A noite prologava-se, com o tempo oferecendo-lhe facadas pontiagudas que queimavam seu peito. Era uma noite enregelada e suspensa no tempo. O tempo o qual aparentava ter sido congelado, paralisado e emboscado. Em um tique-taque vibrante em seus ouvidos, unindo-se ao seu sangue correndo em seu corpo, frenético. Percy podia ter uma nítida sensação de que a ponta de seus dedos ter sido afundadas em degraus escamados de lava, seu rosto perdera a cor vivaz, sendo substituído por um cálido fulgor inebriante. O filho de Poseidon foi capaz de enxergar uma presença desconhecida e oculta em sombras vagueando com seu capuz o qual açoitava suas costas, onde sob sua obscuridade surgia um a face deformada e cruel de um gigante, o qual golpeava-o nas laterais, projetando uma foice em seu esterno para apenas virar as costas e partir.

–Como ela está? –seu murmúrio saiu rouco e trêmulo, apesar de tentar convencer a si mesmo de estar confiante e aprumado. Sabia a responsa, embora coagira a perguntar. Podia vê-la nos olhos de Apolo, podia interpretá-la apenas de um vislumbre inócuo. –Ela está bem, não está? Está apenas descansando, não é?

Um silêncio correu por ambos, rodeando os calcanhares de Percy como um predador de ombros rígidos e membros poderosos clamando por uma guerra; Percy podia senti-lo avolumando-se em seus tornozelos e enrolando-o como uma corda esfiapada e áspera, uma corrente de aço, que envolvia suas pernas, insistindo em desestabilizá-lo, aguardando esperançoso para poder contemplá-lo cair; uma queda irrefreável e inevitável. Uma impressão densa e fantasmagórica dominava-o, provocando-o a ceder, e desistir de sua esperança vazia. Porém Percy apoiou-se na parede com firmeza, seus dedos entorpecidos e já inaptos a captar a textura de planícies em decorrência da raivosa força sobre a qual Percy comprimia no vão concreto da estrutura.

Ninguém falou por longos segundos, que aparentavam perpetuarem-se pelo eco infinito do redemoinho devastador onde Percy reteve-se; seus olhos esverdeados haviam esmorecido, o brilho desbotando-se com a rapidez de uma folha seca de outono se dispersando e esfarelando-se no mínimo contato. Sua visão tornou-se vítrea enquanto fitava morbidamente o chão. Não havia percebido o movimento vagaroso e volátil de uma silhueta nos braços dele, não interessava-se em observar o arredor pois prendera-se a um único pensamento cujo ribombar de seu som em vigor soava ameaçadora e sufocante.

Eu a perdi... Não pude... não pude cumprir a promessa...

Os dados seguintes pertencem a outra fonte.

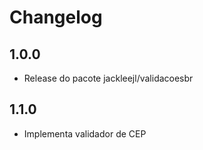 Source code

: # Changelog

## 1.0.0
- Release do pacote jackleejl/validacoesbr

## 1.1.0
- Implementa validador de CEP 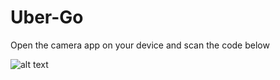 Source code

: # Uber-Go
Open the camera app on your device and scan the code below

![alt text](https://i.postimg.cc/7LdJCk4Z/Uber-Go-Screener.png)
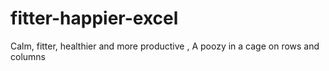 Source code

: # fitter-happier-excel
Calm, fitter, healthier and more productive , A poozy in a cage on rows and columns
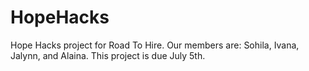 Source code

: # HopeHacks
Hope Hacks project for Road To Hire. Our members are: Sohila, Ivana, Jalynn, and Alaina. This project is due July 5th.
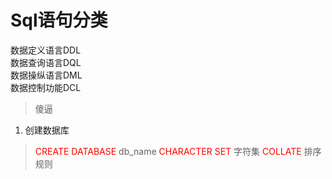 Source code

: # Sql语句分类
数据定义语言DDL  
数据查询语言DQL  
数据操纵语言DML  
数据控制功能DCL

> 傻逼

1. 创建数据库
> <font color=red>CREATE DATABASE</font> db_name <font color=red>CHARACTER SET</font> 字符集 <font color=red>COLLATE</font> 排序规则
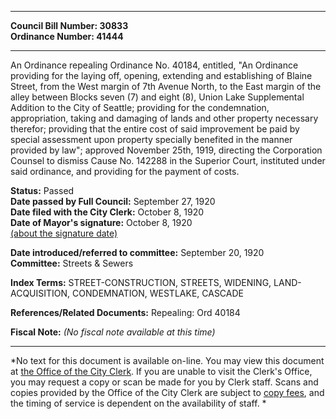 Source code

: * * * * *  
  
**Council Bill Number: [](#h0)[](#h2)30833**   
**Ordinance Number: 41444**  
  
* * * * *  
  
An Ordinance repealing Ordinance No. 40184, entitled, "An Ordinance providing for the laying off, opening, extending and establishing of Blaine Street, from the West margin of 7th Avenue North, to the East margin of the alley between Blocks seven (7) and eight (8), Union Lake Supplemental Addition to the City of Seattle; providing for the condemnation, appropriation, taking and damaging of lands and other property necessary therefor; providing that the entire cost of said improvement be paid by special assessment upon property specially benefited in the manner provided by law"; approved November 25th, 1919, directing the Corporation Counsel to dismiss Cause No. 142288 in the Superior Court, instituted under said ordinance, and providing for the payment of costs.  
  
**Status:** Passed   
**Date passed by Full Council:** September 27, 1920   
**Date filed with the City Clerk:** October 8, 1920   
**Date of Mayor's signature:** October 8, 1920   
[(about the signature date)](/~public/approvaldate.htm)   
  
  
**Date introduced/referred to committee:** September 20, 1920   
**Committee:** Streets & Sewers   
  
**Index Terms:** STREET-CONSTRUCTION, STREETS, WIDENING, LAND-ACQUISITION, CONDEMNATION, WESTLAKE, CASCADE  
  
**References/Related Documents:** Repealing: Ord 40184  
  
**Fiscal Note:** *(No fiscal note available at this time)*  
  
* * * * *  
  
*No text for this document is available on-line. You may view this document at [the Office of the City Clerk](http://www.seattle.gov/leg/clerk/contactUs.htm). If you are unable to visit the Clerk's Office, you may request a copy or scan be made for you by Clerk staff. Scans and copies provided by the Office of the City Clerk are subject to [copy fees](http://clerk.seattle.gov/~public/clerkfees.htm), and the timing of service is dependent on the availability of staff. *  
  
  
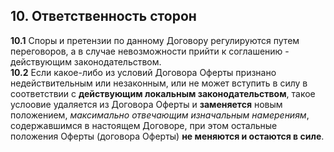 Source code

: ## 10. Ответственность сторон

**10.1** Споры и претензии по данному Договору регулируются путем переговоров, а в случае невозможности прийти к соглашению - действующим законодательством.  
**10.2** Если какое-либо из условий Договора Оферты признано недействительным или незаконным, или не может вступить в силу в соответствии с **действующим локальным законодательством**, такое услоовие удаляется из Договора Оферты и **заменяется** новым положением, *максимально отвечающим изначальным намерениям*, содержавшимся в настоящем Договоре, при этом остальные положения Оферты (договора Оферты) **не меняются и остаются в силе**.
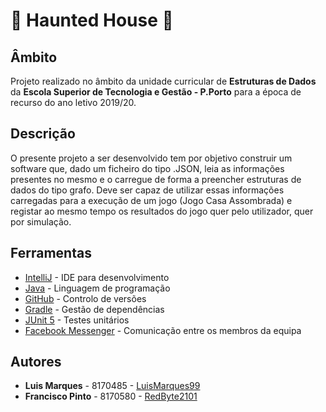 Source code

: # :ghost: Haunted House :ghost:

## Âmbito
Projeto realizado no âmbito da unidade curricular de **Estruturas de Dados** da **Escola Superior de Tecnologia e Gestão - P.Porto** para a época de recurso do ano letivo 2019/20.

## Descrição
O presente projeto a ser desenvolvido tem por objetivo construir um software que, dado um ficheiro do tipo .JSON, leia as informações presentes no mesmo e o carregue de forma a preencher estruturas de dados do tipo grafo. Deve ser capaz de utilizar essas informações carregadas para a execução de um jogo (Jogo Casa Assombrada) e registar ao mesmo tempo os resultados do jogo quer pelo utilizador, quer por simulação.


## Ferramentas
* [IntelliJ](https://www.jetbrains.com/idea/) - IDE para desenvolvimento
* [Java](https://www.java.com/en/) - Linguagem de programação
* [GitHub](https://github.com/) - Controlo de versões
* [Gradle](https://gradle.org/) - Gestão de dependências
* [JUnit 5](https://junit.org/junit5/) - Testes unitários
* [Facebook Messenger](https://www.messenger.com/) - Comunicação entre os membros da equipa


## Autores
* **Luis Marques** - 8170485 - [LuisMarques99](https://github.com/LuisMarques99)
* **Francisco Pinto** - 8170580 - [RedByte2101](https://github.com/RedByte2101)

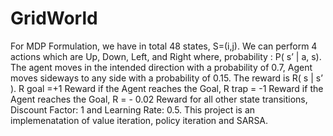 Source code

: # GridWorld
For MDP Formulation, we have in total 48 states, S=(i,j). We can perform 4 actions which are Up, Down, Left, and Right where, probability : P( s’ | a, s). The agent moves in the intended direction with a probability of 0.7, Agent moves sideways to any side with a probability of 0.15. The reward is R( s | s’ ). R goal =+1 Reward if the Agent reaches the Goal, R trap = -1 Reward if the Agent reaches the Goal, R = - 0.02 Reward for all other state transitions, Discount Factor: 1 and Learning
Rate: 0.5.
This project is an implemenatation of value iteration, policy iteration and SARSA. 
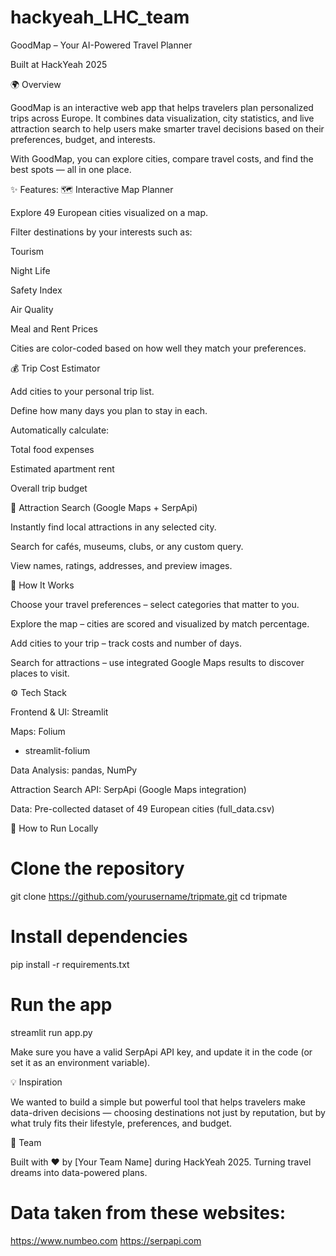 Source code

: # hackyeah_LHC_team
GoodMap – Your AI-Powered Travel Planner

Built at HackYeah 2025

🌍 Overview

GoodMap is an interactive web app that helps travelers plan personalized trips across Europe.
It combines data visualization, city statistics, and live attraction search to help users make smarter travel decisions based on their preferences, budget, and interests.

With GoodMap, you can explore cities, compare travel costs, and find the best spots — all in one place.

✨ Features:
🗺️ Interactive Map Planner

Explore 49 European cities visualized on a map.

Filter destinations by your interests such as:

Tourism

Night Life

Safety Index

Air Quality

Meal and Rent Prices

Cities are color-coded based on how well they match your preferences.

💰 Trip Cost Estimator

Add cities to your personal trip list.

Define how many days you plan to stay in each.

Automatically calculate:

Total food expenses

Estimated apartment rent

Overall trip budget

🔎 Attraction Search (Google Maps + SerpApi)

Instantly find local attractions in any selected city.

Search for cafés, museums, clubs, or any custom query.

View names, ratings, addresses, and preview images.

🧠 How It Works

Choose your travel preferences – select categories that matter to you.

Explore the map – cities are scored and visualized by match percentage.

Add cities to your trip – track costs and number of days.

Search for attractions – use integrated Google Maps results to discover places to visit.

⚙️ Tech Stack

Frontend & UI: Streamlit

Maps: Folium
 + streamlit-folium

Data Analysis: pandas, NumPy

Attraction Search API: SerpApi
 (Google Maps integration)

Data: Pre-collected dataset of 49 European cities (full_data.csv)

🚀 How to Run Locally
# Clone the repository
git clone https://github.com/yourusername/tripmate.git
cd tripmate

# Install dependencies
pip install -r requirements.txt

# Run the app
streamlit run app.py


Make sure you have a valid SerpApi API key, and update it in the code (or set it as an environment variable).

💡 Inspiration

We wanted to build a simple but powerful tool that helps travelers make data-driven decisions — choosing destinations not just by reputation, but by what truly fits their lifestyle, preferences, and budget.

👥 Team

Built with ❤️ by [Your Team Name] during HackYeah 2025.
Turning travel dreams into data-powered plans.

# Data taken from these websites:
https://www.numbeo.com
https://serpapi.com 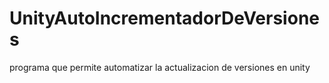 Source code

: # UnityAutoIncrementadorDeVersiones
programa que permite automatizar la actualizacion de versiones en unity
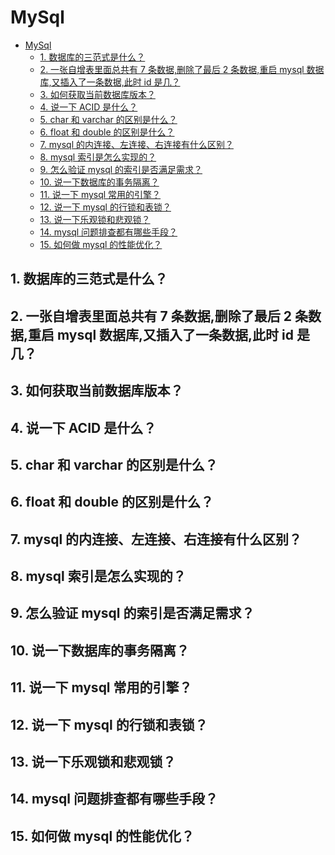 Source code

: # MySql

<!-- TOC -->

- [MySql](#mysql)
    - [1. 数据库的三范式是什么？](#1-数据库的三范式是什么)
    - [2. 一张自增表里面总共有 7 条数据,删除了最后 2 条数据,重启 mysql 数据库,又插入了一条数据,此时 id 是几？](#2-一张自增表里面总共有-7-条数据删除了最后-2-条数据重启-mysql-数据库又插入了一条数据此时-id-是几)
    - [3. 如何获取当前数据库版本？](#3-如何获取当前数据库版本)
    - [4. 说一下 ACID 是什么？](#4-说一下-acid-是什么)
    - [5. char 和 varchar 的区别是什么？](#5-char-和-varchar-的区别是什么)
    - [6. float 和 double 的区别是什么？](#6-float-和-double-的区别是什么)
    - [7. mysql 的内连接、左连接、右连接有什么区别？](#7-mysql-的内连接左连接右连接有什么区别)
    - [8. mysql 索引是怎么实现的？](#8-mysql-索引是怎么实现的)
    - [9. 怎么验证 mysql 的索引是否满足需求？](#9-怎么验证-mysql-的索引是否满足需求)
    - [10. 说一下数据库的事务隔离？](#10-说一下数据库的事务隔离)
    - [11. 说一下 mysql 常用的引擎？](#11-说一下-mysql-常用的引擎)
    - [12. 说一下 mysql 的行锁和表锁？](#12-说一下-mysql-的行锁和表锁)
    - [13. 说一下乐观锁和悲观锁？](#13-说一下乐观锁和悲观锁)
    - [14. mysql 问题排查都有哪些手段？](#14-mysql-问题排查都有哪些手段)
    - [15. 如何做 mysql 的性能优化？](#15-如何做-mysql-的性能优化)

<!-- /TOC -->

## 1. 数据库的三范式是什么？

## 2. 一张自增表里面总共有 7 条数据,删除了最后 2 条数据,重启 mysql 数据库,又插入了一条数据,此时 id 是几？

## 3. 如何获取当前数据库版本？

## 4. 说一下 ACID 是什么？

## 5. char 和 varchar 的区别是什么？

## 6. float 和 double 的区别是什么？

## 7. mysql 的内连接、左连接、右连接有什么区别？

## 8. mysql 索引是怎么实现的？

## 9. 怎么验证 mysql 的索引是否满足需求？

## 10. 说一下数据库的事务隔离？

## 11. 说一下 mysql 常用的引擎？

## 12. 说一下 mysql 的行锁和表锁？

## 13. 说一下乐观锁和悲观锁？

## 14. mysql 问题排查都有哪些手段？

## 15. 如何做 mysql 的性能优化？

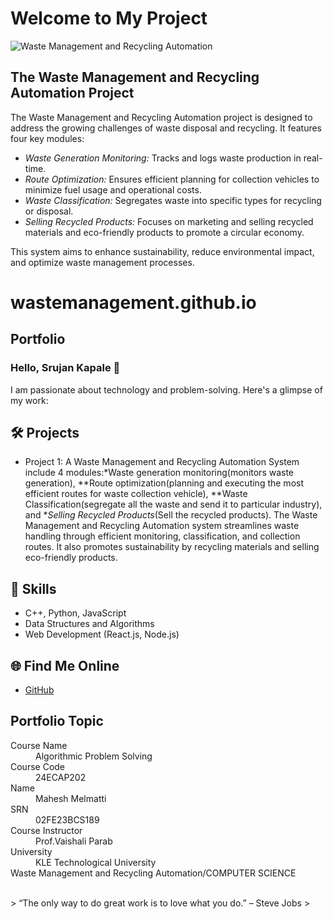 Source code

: # Welcome to My Project

![Waste Management and Recycling Automation](wastemag.png)

## The Waste Management and Recycling Automation Project

The Waste Management and Recycling Automation project is designed to address the growing challenges of waste disposal and recycling. It features four key modules:

- *Waste Generation Monitoring:* Tracks and logs waste production in real-time.
- *Route Optimization:* Ensures efficient planning for collection vehicles to minimize fuel usage and operational costs.
- *Waste Classification:* Segregates waste into specific types for recycling or disposal.
- *Selling Recycled Products:* Focuses on marketing and selling recycled materials and eco-friendly products to promote a circular economy.

This system aims to enhance sustainability, reduce environmental impact, and optimize waste management processes.
     
# wastemanagement.github.io  

## Portfolio

### Hello, Srujan Kapale 👋

I am passionate about technology and problem-solving. Here's a glimpse of my work:

## 🛠 Projects
- Project 1: A Waste Management and Recycling Automation System include 4 modules:*Waste generation monitoring(monitors waste generation), **Route optimization(planning and executing the  most efficient routes for waste collection vehicle), **Waste Classification(segregate all the waste and send it to particular industry), and **Selling Recycled Products*(Sell the recycled products). The Waste Management and Recycling Automation system streamlines waste handling through efficient monitoring, classification, and collection routes. It also promotes sustainability by recycling materials and selling eco-friendly products.

## 🚀 Skills
- C++, Python, JavaScript
- Data Structures and Algorithms
- Web Development (React.js, Node.js)

## 🌐 Find Me Online
- [GitHub](https://maheshmelmatti.github.io/wastemanagement.github.io/)


## Portfolio Topic

<dl>
<dt>Course Name</dt>
<dd>Algorithmic Problem Solving</dd>
<dt>Course Code</dt>
<dd>24ECAP202</dd>
<dt>Name</dt>
<dd>Mahesh Melmatti</dd>
<dt>SRN</dt>
<dd>02FE23BCS189</dd>
<dt>Course Instructor</dt>
<dd>Prof.Vaishali Parab</dd>
<dt>University</dt>
<dd>KLE Technological University</dd>
<dt>Waste Management and Recycling Automation/COMPUTER SCIENCE</dt>
</dl>

<br> 
> “The only way to do great work is to love what you do.” – Steve Jobs
>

Uma gota de lágrima escapou do canto de seus olhos, escorregou pelo seu nariz e trovejou para a liberdade. Duas gotas fincaram o chão entre seus pés. Vieram em conjunto uma nova onda de lágrimas, que, no entanto, não vieram a se encontrar com a linhagem anterior. Aquelas lágrimas não encontraram-se com o chão, como ele esperaria. E onde ela repousou, fê-lo arfar em surpresa, engasgando-se em seu próprio medo, medo da perda, medo do amanhã, medo da noite, medo do presente, medo do desconhecido. Ele abafou em seu íntimo um espasmo incontrolável, um pânico irreversível que parecia almejar explodir dentro de seu peito. Ele concentrava-se, com uma inesperada mudança ascendendo dentro de si, o interceptor, a invasora. A sua ínfima sequência de lágrimas a qual fragmentara-se e prorromperam de seu queixo haviam sido interrompidas em sua corrida descuidada por pequeninos dedos gordos e vacilantes, que cambaleava e buscava suprir a solidão a qual era acometida bruscamente, retirada do conforto e consolidado espaço onde descansara por meses. Parecia aguardar agarrar uma inexistente barra onde suster-se, procurando arduamente e incansavelmente o seu centro, seu refúgio, a luz para a qual se englobar, a fim de seu brilho eclodir no meio da escuridão densa e profunda que incidia na sua, ainda intacta e desvendável, visão do mundo; ela não conhecia o que a cercava, e isso a apavorava. Percy podia visualizar isso ao fitar os dedinhos agitados, a mãozinha frenética embalando o ar, sua busca em vão, apunhalando um constante vácuo que aparentava aterrorizá-la. As gotas de lágrimas lufaram em sua pele intocada, alojaram-se na depressão da concha que seus dedos formaram ao retrair-se, assustados, pávidos, em uma amarrotada profusão de sentimentos inatos e enobrecedores.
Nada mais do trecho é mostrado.